Dann gibt es noch diesen Strang rund um die ambitionierte Polizistin Jo(anna) Harper, deren eigentlich nicht vorhandenes Privatleben ständig explizit behandelt wird; da gibt es ein angeblich wichtiges Detail aus der Vergangenheit, weswegen sie sich Lauren angeblich so nahefühlt: Diese Argumentation schien mir allerdings reichlich an den Haaren herbeigezogen; so sehr ähnelten sich die persönlichen Erfahrungen dann doch nicht. Auch ihre persönlichen Beziehungen wurden derart herausgestellt, dass man hätte vermuten können, „Kalte Wasser“ ist der Auftakt zu einer Krimireihe rund um diese Ermittlerin.
Mir fehlte da ganz klar die direkte Konzentration; klar, wenn ein Buch ganz strikt und konsequent linear lediglich einen Erzählstrang verfolgt, wirkt das sehr eintönig, aber dieser Roman glich statt einer Einbahnstraße auf dem platten Land dann direkt dem Frankfurter Kreuz.
Ich mag Mysteryromane, ich mag Thriller, ich mag Krimis, ich lese auch gerne mal was Dramatisches, aber in diesem Fall war es mir einfach zu viel und von Autorenseite zu unentschlossen: Hatte grad alles klar darauf hingedeutet, dass dieser Roman ein Psychothriller-Ende finden würde, zumal dann auch noch eine mutmaßliche Stalkerin eingeführt wurde, wurde auf der nächsten Seite wieder krass gen Mystery abgedriftet – und ich wusste gar nicht mehr, mit wem ich nun überhaupt mitfiebern wollte; mir blieben alle Figuren völlig fremd, und sympathisch fand ich eigentlich keinen, inklusive Joanna Harper, die zwar eben sehr engagiert war, aber eben auch überengagiert und sich zunächst vor Allem auch völlig unnütz einbrachte, denn die Ermittlungen waren nicht nur abgeschlossen, sondern der Fall war offiziell nie eröffnet worden, als sie –den Anweisungen ihres Chefs zum Trotz- im Krankenhaus doch noch weitere Nachforschungen anstellte. Im klassischen Krimi hätte ich das allerdings wiederum recht sympathisch gefunden… aber hier gab es, wie sie selbst auch immer betonte, überhaupt keinen echten Grund für ihren persönlichen Einsatz.

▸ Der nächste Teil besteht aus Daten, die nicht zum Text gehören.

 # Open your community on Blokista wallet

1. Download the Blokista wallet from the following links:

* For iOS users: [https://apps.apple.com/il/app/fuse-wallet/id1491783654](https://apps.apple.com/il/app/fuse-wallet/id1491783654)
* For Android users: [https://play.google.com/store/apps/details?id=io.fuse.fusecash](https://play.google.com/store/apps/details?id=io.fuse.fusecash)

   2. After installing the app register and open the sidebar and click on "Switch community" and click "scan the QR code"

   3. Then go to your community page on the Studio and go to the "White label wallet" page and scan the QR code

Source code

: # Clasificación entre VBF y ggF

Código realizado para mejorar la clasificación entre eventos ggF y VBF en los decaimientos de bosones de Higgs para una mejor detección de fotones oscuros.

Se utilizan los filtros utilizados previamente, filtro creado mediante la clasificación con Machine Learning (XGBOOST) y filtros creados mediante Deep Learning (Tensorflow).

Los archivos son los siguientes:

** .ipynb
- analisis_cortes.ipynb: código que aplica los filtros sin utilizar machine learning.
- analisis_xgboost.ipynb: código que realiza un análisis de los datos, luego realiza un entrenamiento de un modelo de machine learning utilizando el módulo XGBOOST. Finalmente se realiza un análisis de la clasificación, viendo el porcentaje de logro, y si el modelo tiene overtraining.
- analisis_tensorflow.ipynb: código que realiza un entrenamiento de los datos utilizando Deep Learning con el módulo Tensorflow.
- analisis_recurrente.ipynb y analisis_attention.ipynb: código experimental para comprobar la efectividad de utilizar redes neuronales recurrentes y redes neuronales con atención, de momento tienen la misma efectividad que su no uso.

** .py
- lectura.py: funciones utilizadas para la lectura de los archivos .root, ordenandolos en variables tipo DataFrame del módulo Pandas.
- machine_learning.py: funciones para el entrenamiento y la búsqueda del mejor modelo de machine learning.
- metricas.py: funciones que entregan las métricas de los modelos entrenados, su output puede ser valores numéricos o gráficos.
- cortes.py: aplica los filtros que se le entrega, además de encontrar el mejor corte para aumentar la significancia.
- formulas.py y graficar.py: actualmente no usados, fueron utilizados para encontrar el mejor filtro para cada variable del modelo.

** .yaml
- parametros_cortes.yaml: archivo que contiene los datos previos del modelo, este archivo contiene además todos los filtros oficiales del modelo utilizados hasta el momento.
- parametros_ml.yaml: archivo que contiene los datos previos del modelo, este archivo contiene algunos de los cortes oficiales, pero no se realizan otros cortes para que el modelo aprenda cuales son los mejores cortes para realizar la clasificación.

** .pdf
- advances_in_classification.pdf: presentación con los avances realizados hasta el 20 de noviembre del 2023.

Den reinen Mystery-Teil von „Kalte Wasser“ fand ich allerdings sehr spannend; der große Rest war dann allerdings eben wie ein riesiger Stolperstein, der mir den Lesespaß ein wenig getrübt hat. Alles in Allem kommt der Roman so für mich nicht über 3,8* Sterne hinaus, was aufgerundet dann wohlgemeinte vier Sterne ergibt. Allerdings erwarte ich nun irgendwie doch zumindest auch einen Folgeband rund um DI Harper, die da wiederum in irgendein Mysterium verwickelt wird (oder sich verwickeln lässt). Denn so bin ich grade in jenem Bereich nicht mit dem Ende zufrieden – und auch der Mysteryteil hätte sich detaillierter entschlüsseln lassen können; da kann man sich als Leser letztlich lediglich selbst noch etwas mehr Hintergrundgeschichte zusammenreimen.
Als reiner Mysteryroman; ohne diese ganzen ständig falsch gelegten Fährten, ohne das Privatbrimborium der Polizistin; würde mir „Kalte Wasser“ richtig gut gefallen haben, aber dazu hätte eben sehr viel der Handlung wegdezimiert werden müssen und der Mysterypart sehr viel weiter aufgedeckt und erklärt werden – wer sich für dieses Buch entscheidet, sollte sich darüber im Klaren sein, dass er eben vornehmlich einen Mysterythriller zu lesen bekommt, der dabei ständig in andere Genres abdriftet. Zumindest wer so einen immensen Mix mag, wird mit dieser Lektüre ausnehmend gut bedient sein!
[Ein Rezensionsexemplar war mir, via #NetGalleyDE, unentgeltlich zur Verfügung gestellt worden.]